What to do:
Go through the lines below and copy any that hold the string "классов".

════════

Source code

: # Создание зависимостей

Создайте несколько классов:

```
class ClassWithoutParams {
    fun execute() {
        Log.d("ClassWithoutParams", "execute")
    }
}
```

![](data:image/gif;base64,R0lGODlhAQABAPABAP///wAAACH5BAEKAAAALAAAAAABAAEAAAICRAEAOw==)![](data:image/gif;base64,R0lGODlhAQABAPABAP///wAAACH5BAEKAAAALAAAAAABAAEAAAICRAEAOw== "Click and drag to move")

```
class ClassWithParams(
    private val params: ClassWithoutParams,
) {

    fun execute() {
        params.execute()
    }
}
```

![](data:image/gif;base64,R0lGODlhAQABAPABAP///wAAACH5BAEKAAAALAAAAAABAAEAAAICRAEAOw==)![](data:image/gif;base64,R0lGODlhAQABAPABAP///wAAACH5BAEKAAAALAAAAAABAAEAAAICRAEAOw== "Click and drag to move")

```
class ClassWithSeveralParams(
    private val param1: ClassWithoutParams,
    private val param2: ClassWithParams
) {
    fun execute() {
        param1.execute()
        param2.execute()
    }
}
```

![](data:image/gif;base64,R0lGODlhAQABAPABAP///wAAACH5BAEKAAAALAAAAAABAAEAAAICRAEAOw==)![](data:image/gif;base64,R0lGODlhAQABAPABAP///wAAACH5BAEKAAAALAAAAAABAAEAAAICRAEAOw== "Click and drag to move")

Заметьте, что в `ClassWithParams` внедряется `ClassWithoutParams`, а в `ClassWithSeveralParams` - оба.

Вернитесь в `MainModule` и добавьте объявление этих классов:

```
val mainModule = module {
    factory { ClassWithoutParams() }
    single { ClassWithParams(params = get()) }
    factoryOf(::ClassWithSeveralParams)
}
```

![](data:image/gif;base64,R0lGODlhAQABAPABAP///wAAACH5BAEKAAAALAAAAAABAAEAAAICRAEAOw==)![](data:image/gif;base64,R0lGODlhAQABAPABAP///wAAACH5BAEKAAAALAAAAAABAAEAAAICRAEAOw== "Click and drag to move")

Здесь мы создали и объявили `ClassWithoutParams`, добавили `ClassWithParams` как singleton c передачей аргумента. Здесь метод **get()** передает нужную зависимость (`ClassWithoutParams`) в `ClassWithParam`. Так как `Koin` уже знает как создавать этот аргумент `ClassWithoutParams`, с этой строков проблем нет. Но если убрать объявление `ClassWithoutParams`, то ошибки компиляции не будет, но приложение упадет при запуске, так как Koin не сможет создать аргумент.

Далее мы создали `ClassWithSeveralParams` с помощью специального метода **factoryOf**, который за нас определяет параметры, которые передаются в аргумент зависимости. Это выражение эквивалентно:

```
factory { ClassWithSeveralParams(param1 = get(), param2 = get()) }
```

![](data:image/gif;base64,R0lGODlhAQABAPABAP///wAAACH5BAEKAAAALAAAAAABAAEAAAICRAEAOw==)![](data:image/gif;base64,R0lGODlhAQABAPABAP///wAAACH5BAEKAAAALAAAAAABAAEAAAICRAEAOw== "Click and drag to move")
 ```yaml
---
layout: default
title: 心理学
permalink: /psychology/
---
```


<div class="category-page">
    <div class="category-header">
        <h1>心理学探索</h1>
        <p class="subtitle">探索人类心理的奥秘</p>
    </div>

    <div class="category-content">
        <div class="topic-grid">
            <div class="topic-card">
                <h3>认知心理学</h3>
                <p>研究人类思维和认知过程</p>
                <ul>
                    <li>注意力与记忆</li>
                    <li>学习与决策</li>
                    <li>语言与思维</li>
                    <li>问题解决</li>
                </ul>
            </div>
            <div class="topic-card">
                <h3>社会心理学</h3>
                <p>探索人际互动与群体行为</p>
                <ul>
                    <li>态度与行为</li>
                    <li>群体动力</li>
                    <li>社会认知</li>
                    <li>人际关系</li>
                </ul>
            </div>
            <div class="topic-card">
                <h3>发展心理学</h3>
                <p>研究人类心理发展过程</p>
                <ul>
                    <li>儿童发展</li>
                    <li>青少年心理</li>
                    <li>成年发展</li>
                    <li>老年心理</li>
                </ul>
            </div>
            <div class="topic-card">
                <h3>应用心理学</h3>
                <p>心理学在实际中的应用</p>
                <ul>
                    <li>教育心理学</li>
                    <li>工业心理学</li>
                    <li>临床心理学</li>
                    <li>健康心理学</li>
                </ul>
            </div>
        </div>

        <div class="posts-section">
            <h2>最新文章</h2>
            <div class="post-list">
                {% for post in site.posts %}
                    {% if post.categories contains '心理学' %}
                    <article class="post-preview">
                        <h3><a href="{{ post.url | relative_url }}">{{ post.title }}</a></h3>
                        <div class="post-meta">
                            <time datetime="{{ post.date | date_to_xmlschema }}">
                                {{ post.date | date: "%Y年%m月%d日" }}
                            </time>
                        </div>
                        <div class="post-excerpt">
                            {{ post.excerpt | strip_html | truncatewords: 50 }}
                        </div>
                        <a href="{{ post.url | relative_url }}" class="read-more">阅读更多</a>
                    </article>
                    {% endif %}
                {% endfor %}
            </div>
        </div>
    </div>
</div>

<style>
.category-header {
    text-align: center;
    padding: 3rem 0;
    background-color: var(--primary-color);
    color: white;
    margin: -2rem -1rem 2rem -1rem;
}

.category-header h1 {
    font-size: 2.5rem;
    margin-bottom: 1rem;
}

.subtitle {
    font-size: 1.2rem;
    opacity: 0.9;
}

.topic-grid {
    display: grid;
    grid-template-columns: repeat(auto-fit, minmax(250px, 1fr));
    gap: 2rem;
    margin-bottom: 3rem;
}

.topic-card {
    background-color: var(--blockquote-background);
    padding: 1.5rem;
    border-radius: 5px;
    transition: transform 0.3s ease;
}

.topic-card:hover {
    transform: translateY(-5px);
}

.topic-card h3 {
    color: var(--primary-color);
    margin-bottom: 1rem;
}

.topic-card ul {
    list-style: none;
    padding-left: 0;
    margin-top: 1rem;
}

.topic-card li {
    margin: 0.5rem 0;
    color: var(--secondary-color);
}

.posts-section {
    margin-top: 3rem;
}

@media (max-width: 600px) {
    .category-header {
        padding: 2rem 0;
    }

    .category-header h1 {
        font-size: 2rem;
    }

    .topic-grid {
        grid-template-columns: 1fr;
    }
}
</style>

════════

Solution for this exercise:
Создайте несколько классов:
Вернитесь в `MainModule` и добавьте объявление этих классов:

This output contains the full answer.